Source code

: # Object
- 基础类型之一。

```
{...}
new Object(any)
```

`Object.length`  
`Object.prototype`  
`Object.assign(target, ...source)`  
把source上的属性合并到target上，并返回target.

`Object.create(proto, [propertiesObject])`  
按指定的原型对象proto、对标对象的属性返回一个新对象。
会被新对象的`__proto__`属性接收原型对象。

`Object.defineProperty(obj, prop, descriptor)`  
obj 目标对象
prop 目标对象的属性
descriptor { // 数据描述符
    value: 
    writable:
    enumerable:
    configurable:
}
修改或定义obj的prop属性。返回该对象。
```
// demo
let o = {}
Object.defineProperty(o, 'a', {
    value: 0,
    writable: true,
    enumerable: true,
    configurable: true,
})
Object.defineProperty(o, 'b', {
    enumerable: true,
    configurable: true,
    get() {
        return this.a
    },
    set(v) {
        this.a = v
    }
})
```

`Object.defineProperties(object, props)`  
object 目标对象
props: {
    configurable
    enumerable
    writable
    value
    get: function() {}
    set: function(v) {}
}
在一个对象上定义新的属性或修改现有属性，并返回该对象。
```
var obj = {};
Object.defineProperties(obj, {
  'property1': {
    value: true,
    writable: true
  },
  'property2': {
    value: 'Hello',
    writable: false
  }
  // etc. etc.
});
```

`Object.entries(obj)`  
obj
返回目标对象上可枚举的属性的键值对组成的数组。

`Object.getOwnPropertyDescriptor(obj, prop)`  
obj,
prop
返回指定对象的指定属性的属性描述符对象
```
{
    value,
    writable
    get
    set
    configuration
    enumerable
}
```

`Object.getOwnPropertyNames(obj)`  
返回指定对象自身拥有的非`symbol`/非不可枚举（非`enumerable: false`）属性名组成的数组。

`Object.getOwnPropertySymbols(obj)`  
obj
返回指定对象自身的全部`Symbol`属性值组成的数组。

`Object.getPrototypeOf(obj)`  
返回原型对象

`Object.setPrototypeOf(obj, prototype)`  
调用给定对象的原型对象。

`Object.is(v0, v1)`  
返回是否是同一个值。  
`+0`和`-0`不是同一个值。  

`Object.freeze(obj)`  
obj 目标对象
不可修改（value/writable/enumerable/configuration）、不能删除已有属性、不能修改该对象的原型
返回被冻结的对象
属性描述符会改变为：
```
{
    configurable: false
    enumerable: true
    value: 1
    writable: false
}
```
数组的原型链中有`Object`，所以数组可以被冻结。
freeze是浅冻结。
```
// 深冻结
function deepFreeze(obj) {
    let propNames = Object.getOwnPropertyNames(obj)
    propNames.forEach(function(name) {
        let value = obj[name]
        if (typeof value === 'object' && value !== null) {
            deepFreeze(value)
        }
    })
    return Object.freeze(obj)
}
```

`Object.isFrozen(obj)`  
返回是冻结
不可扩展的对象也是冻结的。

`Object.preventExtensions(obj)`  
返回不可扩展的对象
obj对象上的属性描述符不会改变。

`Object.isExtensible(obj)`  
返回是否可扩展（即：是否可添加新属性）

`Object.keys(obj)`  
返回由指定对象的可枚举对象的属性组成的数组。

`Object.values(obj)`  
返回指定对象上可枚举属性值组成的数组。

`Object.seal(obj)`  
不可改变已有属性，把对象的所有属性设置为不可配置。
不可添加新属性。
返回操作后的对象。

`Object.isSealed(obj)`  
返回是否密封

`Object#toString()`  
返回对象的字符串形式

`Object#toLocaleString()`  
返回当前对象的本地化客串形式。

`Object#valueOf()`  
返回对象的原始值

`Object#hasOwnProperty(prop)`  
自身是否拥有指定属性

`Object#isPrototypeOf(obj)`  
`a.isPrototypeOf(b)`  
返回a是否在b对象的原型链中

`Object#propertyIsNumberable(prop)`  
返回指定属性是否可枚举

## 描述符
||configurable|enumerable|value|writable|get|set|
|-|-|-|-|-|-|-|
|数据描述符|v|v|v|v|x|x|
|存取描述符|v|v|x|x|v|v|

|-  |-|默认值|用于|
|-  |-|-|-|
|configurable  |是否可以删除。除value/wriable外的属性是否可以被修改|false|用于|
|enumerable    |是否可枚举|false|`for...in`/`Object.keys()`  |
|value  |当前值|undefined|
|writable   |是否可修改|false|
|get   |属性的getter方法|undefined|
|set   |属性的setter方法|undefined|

Task brief: Lines holding the word "props" are the answer; copy each one from the records above.

Answer for this exercise:
`Object.defineProperties(object, props)`  
props: {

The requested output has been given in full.